И действительно, если бы не этот случай с Мишей, то наверно другого и не представилось бы во всю её жизнь, — ведь прожила же она уже с добрый десяток лет в этой тайне!
Сказать сам себе, сидя теперь в раздумьях, Миша, что, мол, многие женщины ведут “свободный” образ жизни и ничего в этом нет такого по нашим временам, он не мог, так как слишком уж “свободно” жила невеста его друга.
В селе же она себе такого не позволяла; были у ней за всё время до толстяка три ухажёра, но с ними как-то, — с каждым по отдельности, разумеется, — до свадьбы дело не доходило, а заканчивалось недолгим сожительством.
Толстяк про эти “местные” её отношения и сношения был наслышан, но прощал, — он ведь и сам был не евнух, и с женщинами имел опыт схожий в переводе на известное ему количество, не догадываясь, что
Миша находился как бы в горячке, только не физической, а умственной. Он знал, что нужно действовать без промедлений, ибо уже все собираются отправиться в ЗАГС и нужно эту поездку предотвратить. Ему как-то врезался древний афоризм о том, что «гонца с плохими вестями убивают», — он понял смысл этой ненависти в древние лета как нельзя лучше теперь, — такой гонец подобен человеку, доламывающему какую-нибудь дорогую вазу, которая была уже треснута.
Думы его были прерваны, — друг-жених, как и обещал, подошёл к нему сам и с доброй улыбкой взял его за плечо.
— Да не грусти, Михан, всё образуется. — сказал он, подсаживаясь, произнося эту шутку.
«Михан» опять натужно улыбнулся через каменную грусть свою.
— Ты, я смотрю, что-то совсем не в духе сегодня. — заметил толстяк. — Случилось чего по дороге что ли, или со своей поссорился?
— Да, действительно случилось. — ответил Миша. — Но ничего страшного, — так, ложечку дёгтя проглотил от вредного человека.
— Позвал бы его к нам — этого человека. Сказал бы: вместо того, чтоб вредничать, пошли лучше попразднуем. А? Хе-хе.
По этой фразе своего друга Миша понял, что тот в настоящем блаженстве, что он, может быть, и даже наверно, жил этим сегодняшним днём очень уже давно, и что наверно даже на войне ему этот сегодняшний день давал вдохновение.
— Ты с нами в ЗАГС поедешь? — спросил толстяк. А то смотри, это же всего-лишь формальность, — если у тебя настроения нет, то останься, подожди тут до вечерней кутиловки. Многие тут останутся.

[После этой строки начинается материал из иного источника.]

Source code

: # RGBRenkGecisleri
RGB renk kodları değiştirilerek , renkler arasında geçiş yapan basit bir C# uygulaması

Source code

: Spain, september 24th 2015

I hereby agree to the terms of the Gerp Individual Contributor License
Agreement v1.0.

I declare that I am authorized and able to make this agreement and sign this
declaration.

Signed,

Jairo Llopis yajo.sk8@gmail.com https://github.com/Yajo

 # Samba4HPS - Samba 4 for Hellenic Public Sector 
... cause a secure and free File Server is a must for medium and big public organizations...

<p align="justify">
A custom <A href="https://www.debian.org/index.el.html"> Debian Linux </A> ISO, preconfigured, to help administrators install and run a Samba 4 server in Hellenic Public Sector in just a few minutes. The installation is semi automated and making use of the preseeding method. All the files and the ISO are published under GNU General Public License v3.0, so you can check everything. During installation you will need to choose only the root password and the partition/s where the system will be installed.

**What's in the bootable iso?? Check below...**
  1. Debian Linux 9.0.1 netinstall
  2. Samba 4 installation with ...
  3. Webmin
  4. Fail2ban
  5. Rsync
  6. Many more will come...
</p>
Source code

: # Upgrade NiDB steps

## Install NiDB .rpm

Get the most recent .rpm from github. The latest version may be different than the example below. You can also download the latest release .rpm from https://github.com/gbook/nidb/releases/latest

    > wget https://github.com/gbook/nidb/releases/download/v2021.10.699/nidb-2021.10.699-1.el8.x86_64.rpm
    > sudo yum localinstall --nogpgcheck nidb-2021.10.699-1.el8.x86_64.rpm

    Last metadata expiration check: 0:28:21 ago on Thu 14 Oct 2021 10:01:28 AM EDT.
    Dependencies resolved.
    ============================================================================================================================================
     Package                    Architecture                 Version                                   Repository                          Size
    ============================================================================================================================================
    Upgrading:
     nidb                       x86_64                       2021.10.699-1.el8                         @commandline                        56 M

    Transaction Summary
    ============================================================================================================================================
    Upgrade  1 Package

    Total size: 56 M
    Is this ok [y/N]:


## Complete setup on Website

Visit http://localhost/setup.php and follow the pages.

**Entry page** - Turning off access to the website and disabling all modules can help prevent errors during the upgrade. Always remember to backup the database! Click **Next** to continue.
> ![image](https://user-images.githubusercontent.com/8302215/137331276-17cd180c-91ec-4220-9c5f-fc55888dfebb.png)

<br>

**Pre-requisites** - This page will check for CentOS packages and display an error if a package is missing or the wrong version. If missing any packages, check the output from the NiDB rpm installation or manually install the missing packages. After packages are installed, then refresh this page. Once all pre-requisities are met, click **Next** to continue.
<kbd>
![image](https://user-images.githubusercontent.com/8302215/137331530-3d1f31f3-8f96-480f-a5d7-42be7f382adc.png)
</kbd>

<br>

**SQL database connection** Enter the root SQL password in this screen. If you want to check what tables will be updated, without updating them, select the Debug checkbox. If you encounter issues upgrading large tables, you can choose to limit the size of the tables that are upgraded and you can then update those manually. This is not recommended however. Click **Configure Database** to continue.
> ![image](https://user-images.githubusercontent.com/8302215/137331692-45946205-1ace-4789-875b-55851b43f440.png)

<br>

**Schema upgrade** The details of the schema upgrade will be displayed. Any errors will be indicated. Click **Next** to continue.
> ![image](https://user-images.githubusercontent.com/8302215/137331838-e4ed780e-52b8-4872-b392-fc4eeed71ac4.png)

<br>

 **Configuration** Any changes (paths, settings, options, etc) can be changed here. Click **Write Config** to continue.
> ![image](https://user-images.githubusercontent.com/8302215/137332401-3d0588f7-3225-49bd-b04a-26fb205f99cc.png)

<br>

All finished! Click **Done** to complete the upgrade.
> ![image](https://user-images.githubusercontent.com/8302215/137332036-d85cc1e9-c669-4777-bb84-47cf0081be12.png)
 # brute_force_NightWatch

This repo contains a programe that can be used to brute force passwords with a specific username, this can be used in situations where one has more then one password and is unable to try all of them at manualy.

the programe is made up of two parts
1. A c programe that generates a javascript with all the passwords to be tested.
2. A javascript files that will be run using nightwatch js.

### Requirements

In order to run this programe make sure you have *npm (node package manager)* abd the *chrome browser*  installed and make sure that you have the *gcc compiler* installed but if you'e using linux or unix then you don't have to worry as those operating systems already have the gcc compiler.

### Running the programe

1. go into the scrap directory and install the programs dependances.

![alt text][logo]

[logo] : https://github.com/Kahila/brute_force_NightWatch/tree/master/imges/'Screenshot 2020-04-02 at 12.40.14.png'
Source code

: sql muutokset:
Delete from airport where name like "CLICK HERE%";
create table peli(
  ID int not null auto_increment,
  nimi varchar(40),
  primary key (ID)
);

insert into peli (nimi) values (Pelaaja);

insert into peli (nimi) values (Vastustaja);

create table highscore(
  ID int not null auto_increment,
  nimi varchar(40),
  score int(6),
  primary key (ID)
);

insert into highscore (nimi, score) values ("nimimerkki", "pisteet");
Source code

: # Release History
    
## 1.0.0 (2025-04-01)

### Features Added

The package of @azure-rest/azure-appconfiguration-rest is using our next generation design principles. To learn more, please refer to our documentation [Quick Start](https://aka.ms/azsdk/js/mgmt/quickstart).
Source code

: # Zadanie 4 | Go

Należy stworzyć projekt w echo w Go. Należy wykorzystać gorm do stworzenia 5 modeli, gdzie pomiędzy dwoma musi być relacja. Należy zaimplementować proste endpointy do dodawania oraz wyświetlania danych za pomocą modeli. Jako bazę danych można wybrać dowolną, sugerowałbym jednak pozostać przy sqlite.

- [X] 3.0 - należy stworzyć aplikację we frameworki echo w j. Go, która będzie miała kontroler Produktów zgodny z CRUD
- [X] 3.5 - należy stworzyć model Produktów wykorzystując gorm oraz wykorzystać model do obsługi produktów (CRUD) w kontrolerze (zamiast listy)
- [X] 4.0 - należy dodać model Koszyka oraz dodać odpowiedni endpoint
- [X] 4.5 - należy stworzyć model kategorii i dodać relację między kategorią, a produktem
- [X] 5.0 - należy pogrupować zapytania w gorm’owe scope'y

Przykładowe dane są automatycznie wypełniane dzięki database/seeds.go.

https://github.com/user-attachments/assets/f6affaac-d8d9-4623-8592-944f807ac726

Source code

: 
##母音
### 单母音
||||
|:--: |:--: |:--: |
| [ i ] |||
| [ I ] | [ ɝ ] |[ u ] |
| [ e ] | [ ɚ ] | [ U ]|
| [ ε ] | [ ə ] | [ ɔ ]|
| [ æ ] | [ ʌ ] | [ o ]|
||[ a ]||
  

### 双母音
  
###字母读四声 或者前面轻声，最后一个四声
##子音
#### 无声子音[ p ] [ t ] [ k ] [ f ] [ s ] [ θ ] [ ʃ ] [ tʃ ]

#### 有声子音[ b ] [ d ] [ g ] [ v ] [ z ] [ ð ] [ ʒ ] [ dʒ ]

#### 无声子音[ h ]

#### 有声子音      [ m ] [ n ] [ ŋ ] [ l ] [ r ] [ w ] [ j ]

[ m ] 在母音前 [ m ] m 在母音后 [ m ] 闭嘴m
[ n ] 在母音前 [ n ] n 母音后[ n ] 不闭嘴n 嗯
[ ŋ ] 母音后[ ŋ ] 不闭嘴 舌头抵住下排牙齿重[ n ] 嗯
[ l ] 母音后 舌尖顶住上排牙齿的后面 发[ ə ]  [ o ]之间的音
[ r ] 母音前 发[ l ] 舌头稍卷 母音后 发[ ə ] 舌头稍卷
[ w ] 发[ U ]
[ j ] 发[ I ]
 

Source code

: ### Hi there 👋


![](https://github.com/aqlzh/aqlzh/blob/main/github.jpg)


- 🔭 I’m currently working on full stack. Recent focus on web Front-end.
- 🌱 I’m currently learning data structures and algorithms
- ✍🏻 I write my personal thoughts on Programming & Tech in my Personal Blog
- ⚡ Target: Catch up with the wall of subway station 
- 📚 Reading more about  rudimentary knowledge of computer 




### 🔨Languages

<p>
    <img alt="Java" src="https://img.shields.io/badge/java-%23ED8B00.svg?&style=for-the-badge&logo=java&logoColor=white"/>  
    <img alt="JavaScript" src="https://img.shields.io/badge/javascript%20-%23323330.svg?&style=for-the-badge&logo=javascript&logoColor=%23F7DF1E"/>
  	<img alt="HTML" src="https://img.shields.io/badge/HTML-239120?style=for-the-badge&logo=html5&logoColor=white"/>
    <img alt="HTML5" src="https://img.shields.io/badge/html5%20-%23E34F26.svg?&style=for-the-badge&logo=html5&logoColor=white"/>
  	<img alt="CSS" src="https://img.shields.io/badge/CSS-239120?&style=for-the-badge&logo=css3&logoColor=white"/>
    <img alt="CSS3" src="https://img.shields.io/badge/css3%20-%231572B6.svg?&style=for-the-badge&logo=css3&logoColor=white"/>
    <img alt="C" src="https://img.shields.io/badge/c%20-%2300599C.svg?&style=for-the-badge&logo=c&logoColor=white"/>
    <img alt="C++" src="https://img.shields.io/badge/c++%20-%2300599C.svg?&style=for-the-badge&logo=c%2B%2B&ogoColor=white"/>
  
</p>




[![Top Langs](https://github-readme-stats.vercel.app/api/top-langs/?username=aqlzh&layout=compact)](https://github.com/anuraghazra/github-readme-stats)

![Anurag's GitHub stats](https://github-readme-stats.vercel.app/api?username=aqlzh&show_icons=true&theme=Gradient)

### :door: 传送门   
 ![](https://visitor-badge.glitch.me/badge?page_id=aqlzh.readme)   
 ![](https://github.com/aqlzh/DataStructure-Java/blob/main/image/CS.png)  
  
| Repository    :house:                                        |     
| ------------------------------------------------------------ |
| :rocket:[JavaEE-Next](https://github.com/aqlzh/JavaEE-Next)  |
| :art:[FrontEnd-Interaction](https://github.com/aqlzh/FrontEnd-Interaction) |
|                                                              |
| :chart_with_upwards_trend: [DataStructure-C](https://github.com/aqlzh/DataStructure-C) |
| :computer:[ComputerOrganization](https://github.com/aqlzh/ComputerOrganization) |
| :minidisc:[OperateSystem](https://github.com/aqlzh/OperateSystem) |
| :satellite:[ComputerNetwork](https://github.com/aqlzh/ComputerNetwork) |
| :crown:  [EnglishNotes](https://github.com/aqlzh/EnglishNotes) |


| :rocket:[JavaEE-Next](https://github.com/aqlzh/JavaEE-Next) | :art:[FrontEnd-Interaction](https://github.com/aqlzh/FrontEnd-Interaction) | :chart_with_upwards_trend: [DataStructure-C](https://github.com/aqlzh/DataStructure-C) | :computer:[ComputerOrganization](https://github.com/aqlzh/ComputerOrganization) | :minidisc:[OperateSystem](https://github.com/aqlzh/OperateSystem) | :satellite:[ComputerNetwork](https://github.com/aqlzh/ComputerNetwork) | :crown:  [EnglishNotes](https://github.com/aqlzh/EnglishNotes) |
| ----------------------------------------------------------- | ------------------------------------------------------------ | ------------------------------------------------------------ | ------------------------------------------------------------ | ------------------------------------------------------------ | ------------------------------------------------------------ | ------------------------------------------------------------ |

Миша заикнулся было — уже слетало с губ слово о том, что не нужно бы и вовсе ехать в Загс, — да только не слетело и он ответил:
— Да что ты, как можно. Не уважаешь ты меня, а? Ха-ха-ха! — вдруг, как актёр, рассмеялся он действительно весёлым смехом.
Друг рассмеялся в ответ и встал.
— Ладно, я в дом. — сказал он. — Через полчасика отправляемся. Ты, кстати, пил уже? У нас тут, если выпимший, то можно за руль, — свадьбу не остановят. Но если не уверен, то скажи, — машину тебе обеспечу.
— Пока нет, но может ещё и выпью. — ответил Миша с интонацией ребёнка.
Толстячок ушёл и Миша снова насупился: что же делать? Миша стал представлять потенциальные последствия. Такой человек мог применить свои умелые к убийству руки хоть на кого, — да только наверно не применит ни к нему, Мише, ни к ней, его невесте, ни даже к самому себе, потому что уж слишком сильный духом. Наверно он станет пить впоследствии беспробудно…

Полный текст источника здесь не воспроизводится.